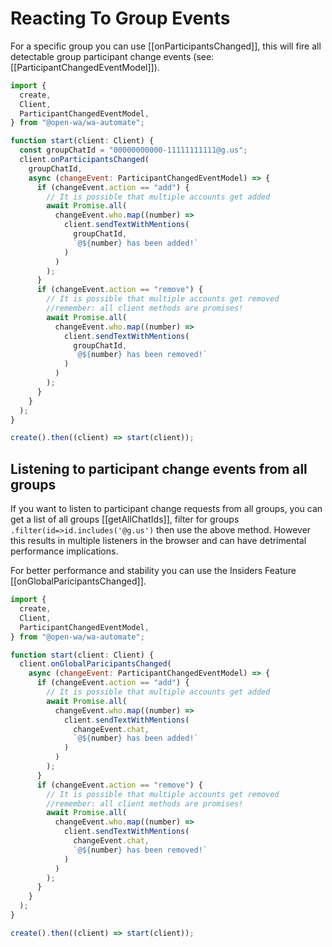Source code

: # Reacting To Group Events

For a specific group you can use [[onParticipantsChanged]], this will fire all detectable group participant change events (see: [[ParticipantChangedEventModel]]).

```javascript
import {
  create,
  Client,
  ParticipantChangedEventModel,
} from "@open-wa/wa-automate";

function start(client: Client) {
  const groupChatId = "00000000000-11111111111@g.us";
  client.onParticipantsChanged(
    groupChatId,
    async (changeEvent: ParticipantChangedEventModel) => {
      if (changeEvent.action == "add") {
        // It is possible that multiple accounts get added
        await Promise.all(
          changeEvent.who.map((number) =>
            client.sendTextWithMentions(
              groupChatId,
              `@${number} has been added!`
            )
          )
        );
      }
      if (changeEvent.action == "remove") {
        // It is possible that multiple accounts get removed
        //remember: all client methods are promises!
        await Promise.all(
          changeEvent.who.map((number) =>
            client.sendTextWithMentions(
              groupChatId,
              `@${number} has been removed!`
            )
          )
        );
      }
    }
  );
}

create().then((client) => start(client));
```

## Listening to participant change events from all groups

If you want to listen to participant change requests from all groups, you can get a list of all groups [[getAllChatIds]], filter for groups `.filter(id=>id.includes('@g.us')` then use the above method. However this results in multiple listeners in the browser and can have detrimental performance implications.

For better performance and stability you can use the Insiders Feature [[onGlobalParicipantsChanged]].

```javascript
import {
  create,
  Client,
  ParticipantChangedEventModel,
} from "@open-wa/wa-automate";

function start(client: Client) {
  client.onGlobalParicipantsChanged(
    async (changeEvent: ParticipantChangedEventModel) => {
      if (changeEvent.action == "add") {
        // It is possible that multiple accounts get added
        await Promise.all(
          changeEvent.who.map((number) =>
            client.sendTextWithMentions(
              changeEvent.chat,
              `@${number} has been added!`
            )
          )
        );
      }
      if (changeEvent.action == "remove") {
        // It is possible that multiple accounts get removed
        //remember: all client methods are promises!
        await Promise.all(
          changeEvent.who.map((number) =>
            client.sendTextWithMentions(
              changeEvent.chat,
              `@${number} has been removed!`
            )
          )
        );
      }
    }
  );
}

create().then((client) => start(client));
```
------
Exercise description. All records, pictures excluded: copy them exactly.

Solution.
Source code

: # Reacting To Group Events

For a specific group you can use [[onParticipantsChanged]], this will fire all detectable group participant change events (see: [[ParticipantChangedEventModel]]).

```javascript
import {
  create,
  Client,
  ParticipantChangedEventModel,
} from "@open-wa/wa-automate";

function start(client: Client) {
  const groupChatId = "00000000000-11111111111@g.us";
  client.onParticipantsChanged(
    groupChatId,
    async (changeEvent: ParticipantChangedEventModel) => {
      if (changeEvent.action == "add") {
        // It is possible that multiple accounts get added
        await Promise.all(
          changeEvent.who.map((number) =>
            client.sendTextWithMentions(
              groupChatId,
              `@${number} has been added!`
            )
          )
        );
      }
      if (changeEvent.action == "remove") {
        // It is possible that multiple accounts get removed
        //remember: all client methods are promises!
        await Promise.all(
          changeEvent.who.map((number) =>
            client.sendTextWithMentions(
              groupChatId,
              `@${number} has been removed!`
            )
          )
        );
      }
    }
  );
}

create().then((client) => start(client));
```

## Listening to participant change events from all groups

If you want to listen to participant change requests from all groups, you can get a list of all groups [[getAllChatIds]], filter for groups `.filter(id=>id.includes('@g.us')` then use the above method. However this results in multiple listeners in the browser and can have detrimental performance implications.

For better performance and stability you can use the Insiders Feature [[onGlobalParicipantsChanged]].

```javascript
import {
  create,
  Client,
  ParticipantChangedEventModel,
} from "@open-wa/wa-automate";

function start(client: Client) {
  client.onGlobalParicipantsChanged(
    async (changeEvent: ParticipantChangedEventModel) => {
      if (changeEvent.action == "add") {
        // It is possible that multiple accounts get added
        await Promise.all(
          changeEvent.who.map((number) =>
            client.sendTextWithMentions(
              changeEvent.chat,
              `@${number} has been added!`
            )
          )
        );
      }
      if (changeEvent.action == "remove") {
        // It is possible that multiple accounts get removed
        //remember: all client methods are promises!
        await Promise.all(
          changeEvent.who.map((number) =>
            client.sendTextWithMentions(
              changeEvent.chat,
              `@${number} has been removed!`
            )
          )
        );
      }
    }
  );
}

create().then((client) => start(client));
```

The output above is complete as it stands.